The bulk of the continuous increase in foreign capital flows is largely related to corporate debt. US residents were net sellers of foreign bonds at $17 billion in August, the largest since the series were made available. That beat the previous record of $16 billion, which was during the LTCM crisis of October 1998 when US investors exited emerging market bonds. In contrast, foreigners increased their net purchases of US corporates by 62%. These two massive flows into US and out of foreign debt overshadowed significant declines of foreign flows in US stocks and agency bonds. (see below for reasons)
The 62% increase in net foreign purchases of US corporate bonds to $40.3 bln accounted for 400% of total net foreign purchases. The corporate bonds series is especially volatile in the TICS data as the July figure saw a 54% decrease.
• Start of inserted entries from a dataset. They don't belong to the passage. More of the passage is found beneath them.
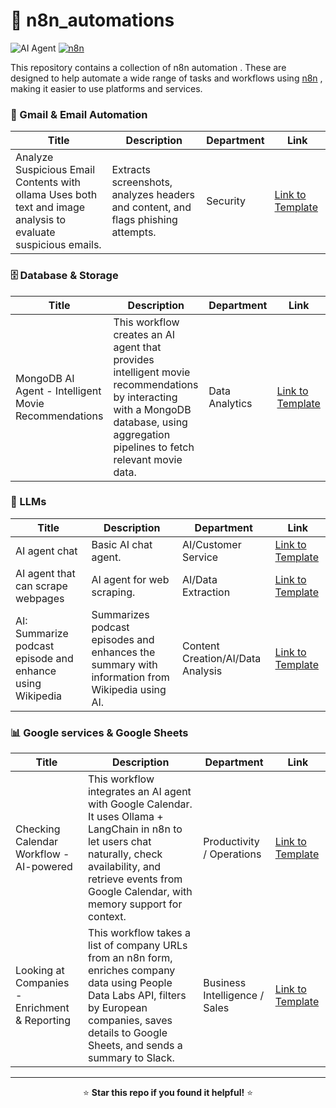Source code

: # 🔄 n8n_automations

![AI Agent](https://img.shields.io/badge/Ollama-Local_AI-blue?style=for-the-badge&logo=ollama)
[![n8n](https://img.shields.io/badge/Automation-n8n-orange?style=for-the-badge&logo=n8n&logoColor=white)](https://n8n.io)


This repository contains a collection of n8n automation . These are designed to help automate a wide range of tasks and workflows using [n8n](https://n8n.partnerlinks.io/h1pwwf5m4toe) , making it easier to use platforms and services.


### 📧 Gmail & Email Automation

| Title | Description | Department | Link |
|-------|-------------|------------|------|
|Analyze Suspicious Email Contents with ollama	Uses both text and image analysis to evaluate suspicious emails.| Extracts screenshots, analyzes headers and content, and flags phishing attempts. | Security |  [Link to Template](./Gmail%20%26%20Email%20Automation/email_analysis.json) |


### 🗄️ Database & Storage

| Title | Description | Department | Link |
|-------|-------------|------------|------|
| MongoDB AI Agent - Intelligent Movie Recommendations | This workflow creates an AI agent that provides intelligent movie recommendations by interacting with a MongoDB database, using aggregation pipelines to fetch relevant movie data. | Data Analytics | [Link to Template](./Database%20%26%20Storage/Movie_Recom_MongoDB.json) |


###  🤖 LLMs

| Title | Description | Department | Link |
|---|---|---|---|
| AI agent chat | Basic AI chat agent. | AI/Customer Service | [Link to Template](./LLMs/Workflow3_AI_Agent_Chat.json) |
| AI agent that can scrape webpages | AI agent for web scraping. | AI/Data Extraction | [Link to Template](./LLMs/WebScraper_Workflow.json) |
| AI: Summarize podcast episode and enhance using Wikipedia | Summarizes podcast episodes and enhances the summary with information from Wikipedia using AI. | Content Creation/AI/Data Analysis | [Link to Template](./LLMs/AI_summarize_podcast.json) |


### 📊 Google services & Google Sheets

| Title | Description | Department | Link |
|-------|-------------|------------|------|
| Checking Calendar Workflow - AI-powered | This workflow integrates an AI agent with Google Calendar. It uses Ollama + LangChain in n8n to let users chat naturally, check availability, and retrieve events from Google Calendar, with memory support for context. | Productivity / Operations | [Link to Template](./Google%20services%20%26%20Google%20Sheets/CheckingCalendarWorkFlow.json) |
| Looking at Companies - Enrichment & Reporting | This workflow takes a list of company URLs from an n8n form, enriches company data using People Data Labs API, filters by European companies, saves details to Google Sheets, and sends a summary to Slack. | Business Intelligence / Sales | [Link to Template](./Google%20services%20%26%20Google%20Sheets/lookingAtCompanys.json) |

---



<div align="center">

⭐ **Star this repo if you found it helpful!** ⭐

</div>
Also contributing to the increase in capital flows was the aforementioned $17 billion in US resident net selling of foreign bonds, which was the highest since October 1998 at the explosion of the LTCM hedge fund crisis. The main reason to this net selling could be the sharp increase in the value of the dollar, which dilutes the currency return of foreign bonds to US residents. This is especially the case when the yield attraction on foreign bonds is sharply curtailed by the accumulation in US yields.
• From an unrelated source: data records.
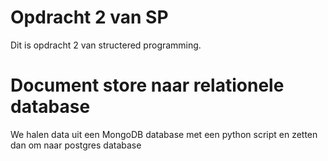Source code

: # Opdracht 2 van SP
Dit is opdracht 2 van structered programming.

# Document store naar relationele database
We halen data uit een MongoDB database met een python script en zetten dan om naar postgres database

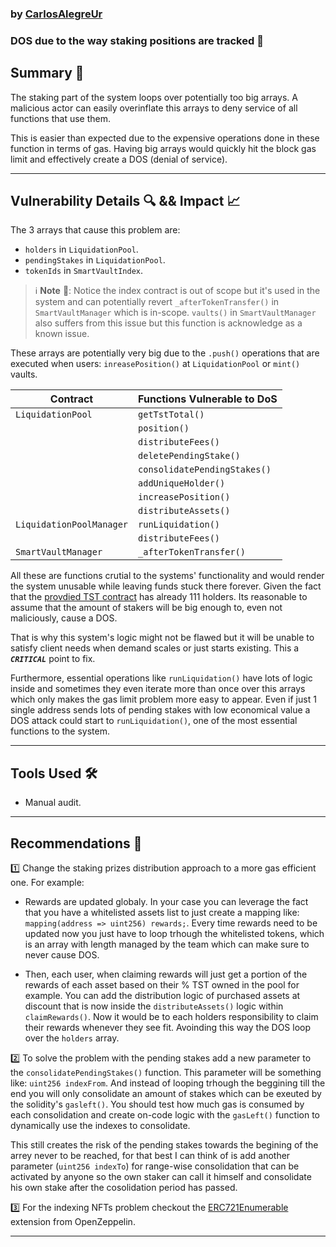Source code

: ### by [CarlosAlegreUr](https://github.com/CarlosAlegreUr)

### **DOS due to the way staking positions are tracked** 🔢

## **Summary 📌**

The staking part of the system loops over potentially too big arrays. A malicious actor can easily overinflate this arrays to deny service of all functions that use them.

This is easier than expected due to the expensive operations done in these function in terms of gas. Having big arrays would quickly hit the block gas limit and effectively create a DOS (denial of service).

---

## **Vulnerability Details 🔍 && Impact 📈**

The 3 arrays that cause this problem are:

- `holders` in `LiquidationPool`.
- `pendingStakes` in `LiquidationPool`.
- `tokenIds` in `SmartVaultIndex`. 

> ℹ️ **Note** 📘: Notice the index contract is out of scope but it's used in the system and can potentially revert `_afterTokenTransfer()` in `SmartVaultManager` which is in-scope. `vaults()` in `SmartVaultManager` also suffers from this issue but this function is acknowledge as a known issue.

These arrays are potentially very big due to the `.push()` operations that are executed when users: `inreasePosition()` at `LiquidationPool` or `mint()` vaults.

| Contract                 | Functions Vulnerable to DoS  |
| ------------------------ | ---------------------------- |
| `LiquidationPool`        | `getTstTotal()`              |
|                          | `position()`                 |
|                          | `distributeFees()`           |
|                          | `deletePendingStake()`       |
|                          | `consolidatePendingStakes()` |
|                          | `addUniqueHolder()`          |
|                          | `increasePosition()`         |
|                          | `distributeAssets()`         |
| `LiquidationPoolManager` | `runLiquidation()`           |
|                          | `distributeFees()`           |
| `SmartVaultManager`      | `_afterTokenTransfer()`      |


All these are functions crutial to the systems' functionality and would render the system unusable while leaving funds stuck there forever. Given the fact that the [provdied TST contract](https://arbiscan.io/token/0xf5a27e55c748bcddbfea5477cb9ae924f0f7fd2e) has already 111 holders. Its reasonable to assume that the amount of stakers will be big enough to, even not maliciously, cause a DOS.

That is why this system's logic might not be flawed but it will be unable to satisfy client needs when demand scales or just starts existing. This a ***`CRITICAL`*** point to fix.

Furthermore, essential operations like `runLiquidation()` have lots of logic inside and sometimes they even iterate more than once over this arrays which only makes the gas limit problem more easy to appear. Even if just 1 single address sends lots of pending stakes with low economical value a DOS attack could start to `runLiquidation()`, one of the most essential functions to the system.

---

## **Tools Used 🛠️**

- Manual audit.

---

## **Recommendations 🎯**

1️⃣ Change the staking prizes distribution approach to a more gas efficient one.
For example:

- Rewards are updated globaly. In your case you can leverage the fact that you have a whitelisted assets list to just create a mapping like: `mapping(address => uint256) rewards;`.
Every time rewards need to be updated now you just have to loop trhough the whitelisted tokens, which is an array with length managed by the team which can make sure to never cause DOS.

- Then, each user, when claiming rewards will just get a portion of the rewards of each asset based on their % TST owned in the pool for example. You can add the distribution logic of purchased assets at discount that is now inside the `distributeAssets()` logic within `claimRewards()`. Now it would be to each holders responsibility to claim their rewards whenever they see fit. Avoinding this way the DOS loop over the `holders` array.

2️⃣ To solve the problem with the pending stakes add a new parameter to the `consolidatePendingStakes()` function. This parameter will be something like: `uint256 indexFrom`. And instead of looping trhough the beggining till the end you will only consolidate an amount of stakes which can be exeuted by the solidity's `gasleft()`. You should test how much gas is consumed by each consolidation and create on-code logic with the `gasLeft()` function to dynamically use the indexes to consolidate. 

This still creates the risk of the pending stakes towards the begining of the arrey never to be reached, for that best I can think of is add another parameter (`uint256 indexTo`) for range-wise consolidation that can be activated by anyone so the own staker can call it himself and consolidate his own stake after the cosolidation period has passed.

3️⃣ For the indexing NFTs problem checkout the [ERC721Enumerable](https://github.com/OpenZeppelin/openzeppelin-contracts/blob/master/contracts/token/ERC721/extensions/ERC721Enumerable.sol) extension from OpenZeppelin.

---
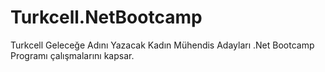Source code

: # Turkcell.NetBootcamp
Turkcell Geleceğe Adını Yazacak Kadın Mühendis Adayları .Net Bootcamp Programı çalışmalarını kapsar.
- Interest in US treasuries from the top holders was sustained through the month, with the UK adding 10% to $174 billion and China up 2.4% to $248 bln. Japanese holdings of treasuries remained virtually flat around the $680 billion mark as has been the case for the 9 th straight month. OPEC holdings of Treasuries increased 7.4% to $54 billion, but well below its $68 billion high of February 2005.
- US residents increased their net purchases of foreign stocks by 56% to $13.6 billion, the third highest next outflow since the data have been made available in 1988. This contrasts with the all time high in US sales of foreign bonds, thereby indicating that US residents were primarily capturing the capital gain potential of foreign bourses, which compensates for any FX risks from weakness in foreign currencies against the dollar. This is not the case in with foreign bonds whose yields have not made up for any dollar strength.
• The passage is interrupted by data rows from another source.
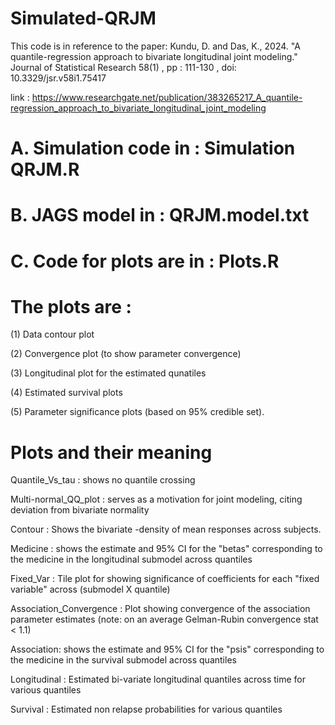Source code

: # Simulated-QRJM

This code is in reference to the paper:
Kundu, D. and Das, K., 2024. "A quantile-regression approach to bivariate longitudinal joint modeling." Journal of Statistical Research 58(1) , pp : 111-130 , doi: 10.3329/jsr.v58i1.75417

link : https://www.researchgate.net/publication/383265217_A_quantile-regression_approach_to_bivariate_longitudinal_joint_modeling

# A. Simulation code in : Simulation QRJM.R

# B. JAGS model in : QRJM.model.txt

# C. Code for plots are in : Plots.R

# The plots are : 

(1) Data contour plot 

(2) Convergence plot (to show parameter convergence) 

(3) Longitudinal plot for the estimated qunatiles

(4) Estimated survival plots

(5) Parameter significance plots (based on 95% credible set).

# Plots and their meaning

Quantile_Vs_tau : shows no quantile crossing

Multi-normal_QQ_plot : serves as a motivation for joint modeling, citing deviation from bivariate normality

Contour : Shows the bivariate -density of mean responses across subjects.

Medicine : shows the estimate and 95% CI for the "betas" corresponding to the medicine in the longitudinal submodel across quantiles

Fixed_Var : Tile plot for showing significance of coefficients for each "fixed variable" across (submodel X quantile)

Association_Convergence : Plot showing convergence of the association parameter estimates (note: on an average Gelman-Rubin convergence stat < 1.1)

Association: shows the estimate and 95% CI for the "psis" corresponding to the medicine in the survival submodel across quantiles

Longitudinal : Estimated bi-variate longitudinal quantiles across time for various quantiles

Survival : Estimated non relapse probabilities for various quantiles







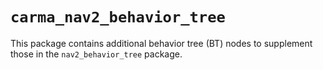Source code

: # `carma_nav2_behavior_tree`

This package contains additional behavior tree (BT) nodes to supplement those in the `nav2_behavior_tree`
package.
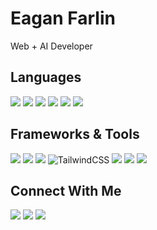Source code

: # **Eagan Farlin**

Web + AI Developer

## Languages

![](https://img.shields.io/badge/HTML-grey?style=for-the-badge&logo=html5)
![](https://img.shields.io/badge/CSS-grey?style=for-the-badge&logo=css3)
![](https://img.shields.io/badge/SASS-grey?style=for-the-badge&logo=sass)
![](https://img.shields.io/badge/Javascript-grey?style=for-the-badge&logo=javascript)
![](https://img.shields.io/badge/TypeScript-grey?style=for-the-badge&logo=typescript)
![](https://img.shields.io/badge/Python-grey?style=for-the-badge&logo=python)

## Frameworks & Tools

![](https://img.shields.io/badge/Node.js-grey?style=for-the-badge&logo=nodedotjs)
![](https://img.shields.io/badge/React-grey?style=for-the-badge&logo=react)
![](https://img.shields.io/badge/Next_14-grey?style=for-the-badge&logo=nextdotjs)
![TailwindCSS](https://img.shields.io/badge/tailwindcss-grey.svg?style=for-the-badge&logo=tailwind-css)
![](https://img.shields.io/badge/Git-grey?style=for-the-badge&logo=git)
![](https://img.shields.io/badge/Netlify-grey?style=for-the-badge&logo=netlify)
![](https://img.shields.io/badge/Vercel-grey?style=for-the-badge&logo=vercel)

## Connect With Me

[![](https://img.shields.io/badge/LinkedIn-blue?style=for-the-badge&logo=linkedin)](https://linkedin.com/in/eagan-farlin/)
[![](https://img.shields.io/badge/YouTube-red?style=for-the-badge&logo=youtube)](https://youtube.com/@eaganfarlin/)
[![](https://img.shields.io/badge/Website-black?style=for-the-badge)](https://eaganfarlin.com)
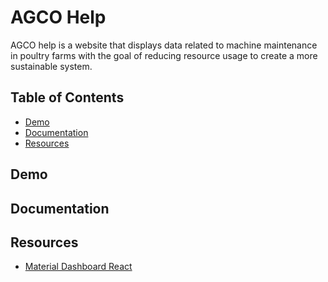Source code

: # AGCO Help
AGCO help is a website that displays data related to machine maintenance in poultry farms with the goal of reducing resource usage to create a more sustainable system. 

## Table of Contents

* [Demo](#demo)
* [Documentation](#documentation)
* [Resources](#resources)

## Demo

## Documentation

## Resources
* [Material Dashboard React](https://github.com/creativetimofficial/material-dashboard-react/)

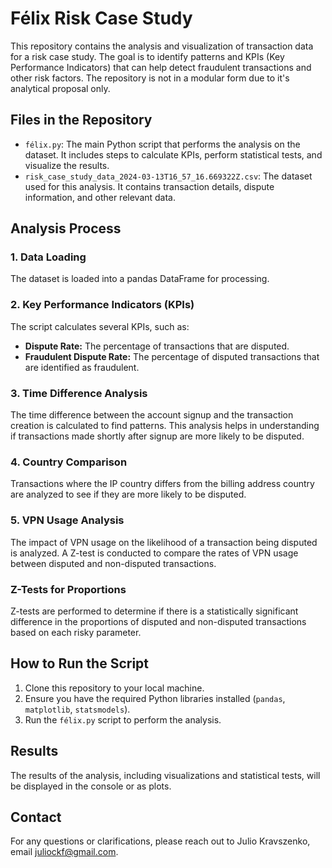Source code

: # Félix Risk Case Study

This repository contains the analysis and visualization of transaction data for a risk case study. The goal is to identify patterns and KPIs (Key Performance Indicators) that can help detect fraudulent transactions and other risk factors.
The repository is not in a modular form due to it's analytical proposal only.

## Files in the Repository

- `félix.py`: The main Python script that performs the analysis on the dataset. It includes steps to calculate KPIs, perform statistical tests, and visualize the results.
- `risk_case_study_data_2024-03-13T16_57_16.669322Z.csv`: The dataset used for this analysis. It contains transaction details, dispute information, and other relevant data.

## Analysis Process

### 1. Data Loading
The dataset is loaded into a pandas DataFrame for processing.

### 2. Key Performance Indicators (KPIs)
The script calculates several KPIs, such as:
- **Dispute Rate:** The percentage of transactions that are disputed.
- **Fraudulent Dispute Rate:** The percentage of disputed transactions that are identified as fraudulent.

### 3. Time Difference Analysis
The time difference between the account signup and the transaction creation is calculated to find patterns. This analysis helps in understanding if transactions made shortly after signup are more likely to be disputed.

### 4. Country Comparison
Transactions where the IP country differs from the billing address country are analyzed to see if they are more likely to be disputed.

### 5. VPN Usage Analysis
The impact of VPN usage on the likelihood of a transaction being disputed is analyzed. A Z-test is conducted to compare the rates of VPN usage between disputed and non-disputed transactions.

### Z-Tests for Proportions
Z-tests are performed to determine if there is a statistically significant difference in the proportions of disputed and non-disputed transactions based on each risky parameter.

## How to Run the Script

1. Clone this repository to your local machine.
2. Ensure you have the required Python libraries installed (`pandas`, `matplotlib`, `statsmodels`).
3. Run the `félix.py` script to perform the analysis.

## Results
The results of the analysis, including visualizations and statistical tests, will be displayed in the console or as plots.

## Contact
For any questions or clarifications, please reach out to Julio Kravszenko, email juliockf@gmail.com.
The foreign official (usually central banks) portion of total net foreign purchases of US Treasuries remained relatively understated at 11% and 13% in August and September.
The 58% decline in net foreign purchases of US agency bonds to $15.7 bln was the biggest percentage decrease since October 2003 and was the lowest figure since April 2005.
The dollar index is 10 points away from its 90.45 high of July 27 as the currency extends its gains ahead of what could be a fresh dosage of anti-inflation rhetoric from the Fed. Interestingly, however, Fed Chairman Greenspan's speech on energy in Japan today stipulated that higher energy prices would eventually lead to a slowdown in demand but more importantly stated for the first time that the rise in energy prices would have a drag on growth.
The market must watch in this week's flurry of Fed speeches whether any of the officials will begin including growth concerns along with the usual inflation worries. We have already seen Fed Board Governor Olson last week sticking to his "dissenter" view when he said he wasn't sure about whether price pressures were passing through while indicating that rising energy prices could restrain the economy "at least for a time".
While we stick with our month end forecasts of EURUSD at $118 and USDJPY at 112.00, we see the dollar's upward course beginning to fade in late Q4 when markets obtain better visibility as to when the Fed's rate hikes come to an end. Thus, although markets are currently pricing a 4.5% fed funds rate by end of January, the increased certainty that 4.5% will be the peak should help trigger unwinding of dollar longs - especially as the Bank of Japan sets to remove its accommodation in Q1 2006 and the ECB maintains its inflationary red flags. The dollar rise could even be sharply reversed in the event of a yuan revaluation against the dollar in the second half of the quarter, after the latest GDP figures.
In the meantime, we could see fresh dollar gains testing the preliminary support of $1.1872 and tomorrow in the event that the consensus forecast's 8-point increase in the October Philly Fed materializes.